What’s really puzzling about it is this:  if we assume that the project is backed by dark forces hoping to make land in the Liberty Village area more valuable, wouldn’t a local road through the south end of the village do that a lot better than an expressway ramp?  Even rapacious developers can be thick as a brick about what will make their property values soar.

Next comes the question of what a WWLRT’s purpose really is.  Planning to date is, to say the least, confused, and ignores several key questions:

  • What is the long-term plan for the western end of the CNE grounds?  One scheme involved housing, but if the CNE morphs into Casino-Rama-South, we can forget that idea.  Any new line that does not provide convenient service for new housing (or conversely any new housing built far from transit) would perpetuate the suburban planning midset afflicting our waterfront.
  • How will a WWLRT serve south Parkdale?  For which trips into the core from, say, Jameson Avenue will it be competitive with the King car?
  • Why would anyone attempt to compete with or supplement GO Transit?  The closest suburban stop to downtown is at Royal York Road, and it’s far enough north of Lake Shore to serve a different market.  WWLRT as proposed goes only to a new loop at Park Lawn and Lake Shore (on the SW corner).
  • What is the role of a WWLRT and/or improved service on Queensway and Lake Shore in handling demand from the growing condo market in that area and the long-term redevelopment of Lake Shore between Mimico and Brown’s Line?

The current scheme has the WWLRT integrated with the railway corridor west of the CNE, and there doesn’t appear to be any provision for serving new development along the corridor.  All they want to do is get to Sunnyside. 

In A Grand Plan I have proposed two additional routes that need to find their way through the railway corridor.  One is a Weston/Airport service and the other is a Don Mills/Downtown service.  I am not convinced that either of these should run over the existing or planned streetcar network.  Indeed, a Weston service would be tricky to integrate with the existing trackage because it would cross Bathurst in the area of Front Street. 

The trackage from Exhibition Loop, east along the soon-to-be-rebuilt Fleet Street and Queen’s Quay to Union, plus the planned eastern waterfront line are or will be designed to serve local markets.  A Weston or Don Mills route, as well as a WWLRT, may be better sited on a separate route through the railway lands.  Whether one exists or not, I don’t know.  A topic for study.

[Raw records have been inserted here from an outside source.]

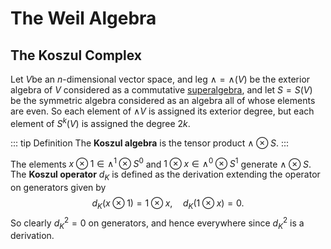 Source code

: # The Weil Algebra

## The Koszul Complex

Let $V$be an $n$-dimensional vector space, and leg $\wedge = \wedge(V)$ be the exterior algebra of $V$ considered as a commutative [superalgebra](../physics/supersymmetry.md), and let $S = S(V)$ be the symmetric algebra considered as an algebra all of whose elements are even. So each element of $\wedge V$ is assigned its exterior degree, but each element of $S^{k}(V)$ is assigned the degree $2k$.

::: tip Definition
The __Koszul algebra__ is the tensor product $\wedge \otimes S$.
:::

The elements $x \otimes 1 \in \wedge^{1} \otimes S^{0}$ and $1 \otimes x \in \wedge^{0} \otimes S^{1}$ generate $\wedge \otimes S$. The __Koszul operator__ $d_{K}$ is defined as the derivation extending the operator on generators given by
$$
    d_{K}(x \otimes 1) = 1 \otimes x,\quad d_{K}(1 \otimes x) = 0.
$$
So clearly $d_{K}^{2} = 0$ on generators, and hence everywhere since $d_{K}^{2}$ is a derivation. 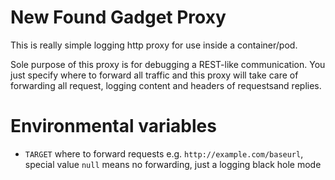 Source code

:New Found Gadget Proxy
======

This is really simple logging http proxy for use inside a container/pod.

Sole purpose of this proxy is for debugging a REST-like communication.
You just specify where to forward all traffic and this proxy will take care of forwarding all request, logging content and headers of requestsand replies.

Environmental variables
=======

- `TARGET` where to forward requests e.g. `http://example.com/baseurl`, special value `null` means no forwarding, just a logging black hole mode
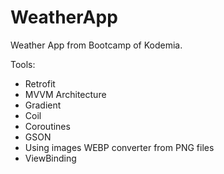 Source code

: # WeatherApp
Weather App from Bootcamp of Kodemia.

Tools:
- Retrofit
- MVVM Architecture
- Gradient
- Coil 
- Coroutines
- GSON
- Using images WEBP converter from PNG files
- ViewBinding
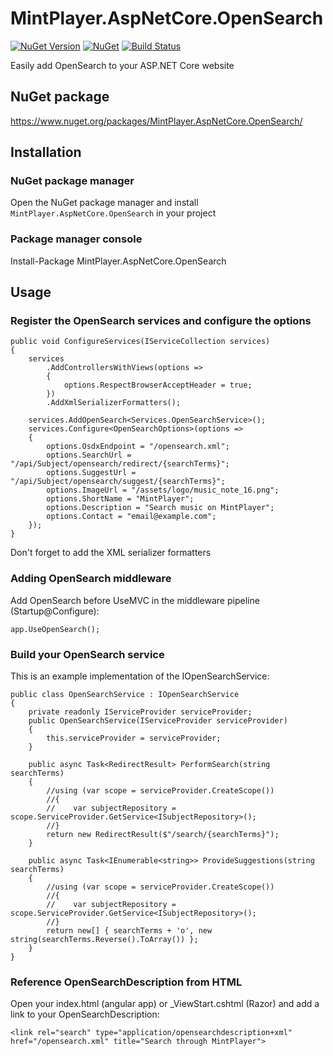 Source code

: # MintPlayer.AspNetCore.OpenSearch
[![NuGet Version](https://img.shields.io/nuget/v/MintPlayer.AspNetCore.OpenSearch.svg?style=flat)](https://www.nuget.org/packages/MintPlayer.AspNetCore.OpenSearch)
[![NuGet](https://img.shields.io/nuget/dt/MintPlayer.AspNetCore.OpenSearch.svg?style=flat)](https://www.nuget.org/packages/MintPlayer.AspNetCore.OpenSearch)
[![Build Status](https://travis-ci.org/MintPlayer/MintPlayer.AspNetCore.OpenSearch.svg?branch=master)](https://travis-ci.org/MintPlayer/MintPlayer.AspNetCore.OpenSearch)

Easily add OpenSearch to your ASP.NET Core website
## NuGet package
https://www.nuget.org/packages/MintPlayer.AspNetCore.OpenSearch/
## Installation
### NuGet package manager
Open the NuGet package manager and install `MintPlayer.AspNetCore.OpenSearch` in your project
### Package manager console
Install-Package MintPlayer.AspNetCore.OpenSearch
## Usage
### Register the OpenSearch services and configure the options

    public void ConfigureServices(IServiceCollection services)
    {
        services
            .AddControllersWithViews(options =>
            {
                options.RespectBrowserAcceptHeader = true;
            })
            .AddXmlSerializerFormatters();

        services.AddOpenSearch<Services.OpenSearchService>();
        services.Configure<OpenSearchOptions>(options =>
        {
            options.OsdxEndpoint = "/opensearch.xml";
            options.SearchUrl = "/api/Subject/opensearch/redirect/{searchTerms}";
            options.SuggestUrl = "/api/Subject/opensearch/suggest/{searchTerms}";
            options.ImageUrl = "/assets/logo/music_note_16.png";
            options.ShortName = "MintPlayer";
            options.Description = "Search music on MintPlayer";
            options.Contact = "email@example.com";
        });
    }

Don't forget to add the XML serializer formatters

### Adding OpenSearch middleware
Add OpenSearch before UseMVC in the middleware pipeline (Startup@Configure):

    app.UseOpenSearch();

### Build your OpenSearch service
This is an example implementation of the IOpenSearchService:

    public class OpenSearchService : IOpenSearchService
    {
        private readonly IServiceProvider serviceProvider;
        public OpenSearchService(IServiceProvider serviceProvider)
        {
            this.serviceProvider = serviceProvider;
        }

        public async Task<RedirectResult> PerformSearch(string searchTerms)
        {
            //using (var scope = serviceProvider.CreateScope())
            //{
            //    var subjectRepository = scope.ServiceProvider.GetService<ISubjectRepository>();
            //}
            return new RedirectResult($"/search/{searchTerms}");
        }

        public async Task<IEnumerable<string>> ProvideSuggestions(string searchTerms)
        {
            //using (var scope = serviceProvider.CreateScope())
            //{
            //    var subjectRepository = scope.ServiceProvider.GetService<ISubjectRepository>();
            //}
            return new[] { searchTerms + 'o', new string(searchTerms.Reverse().ToArray()) };
        }
    }

### Reference OpenSearchDescription from HTML
Open your index.html (angular app) or _ViewStart.cshtml (Razor) and add a link to your OpenSearchDescription:

    <link rel="search" type="application/opensearchdescription+xml" href="/opensearch.xml" title="Search through MintPlayer">
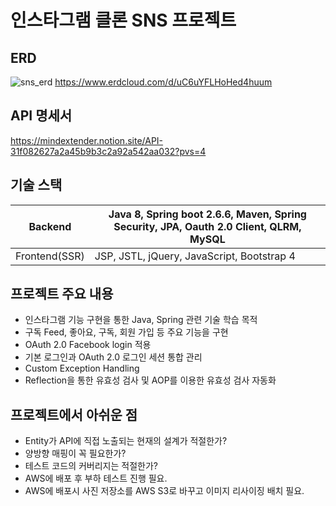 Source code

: # 인스타그램 클론 SNS 프로젝트

## ERD
![sns_erd](https://github.com/matrixpower1004/Springboot-Photogram/assets/104916288/cfe91df2-ec94-4e8e-95e7-7f3998e33dd9)
https://www.erdcloud.com/d/uC6uYFLHoHed4huum

## API 명세서
https://mindextender.notion.site/API-31f082627a2a45b9b3c2a92a542aa032?pvs=4

## 기술 스택
| Backend | Java 8, Spring boot 2.6.6, Maven, Spring Security, JPA, Oauth 2.0 Client, QLRM, MySQL |
| --- | --- |
| Frontend(SSR) | JSP, JSTL, jQuery, JavaScript, Bootstrap 4 |

## 프로젝트 주요 내용
- 인스타그램 기능 구현을 통한 Java, Spring 관련 기술 학습 목적
- 구독 Feed, 좋아요, 구독, 회원 가입 등 주요 기능을 구현
- OAuth 2.0 Facebook login 적용
- 기본 로그인과 OAuth 2.0 로그인 세션 통합 관리
- Custom Exception Handling
- Reflection을 통한 유효성 검사 및 AOP를 이용한 유효성 검사 자동화

## 프로젝트에서 아쉬운 점
- Entity가 API에 직접 노출되는 현재의 설계가 적절한가?
- 양방향 매핑이 꼭 필요한가?
- 테스트 코드의 커버리지는 적절한가?
- AWS에 배포 후 부하 테스트 진행 필요.
- AWS에 배포시 사진 저장소를 AWS S3로 바꾸고 이미지 리사이징 배치 필요.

There is some irony in the fact that we seem to be better at redesigning the road network — look at Fort York Boulevard, Bremner Boulevard (extended to Bathurst) and the proposed FSE — than we are at redesigning transit.  Transit lines get sandwiched into whatever leftover space we can wrangle, they put up with traffic signals that make the term transit priority a joke, and they piddle along with crossings at every lamppost where conflicting traffic holds up the streetcars.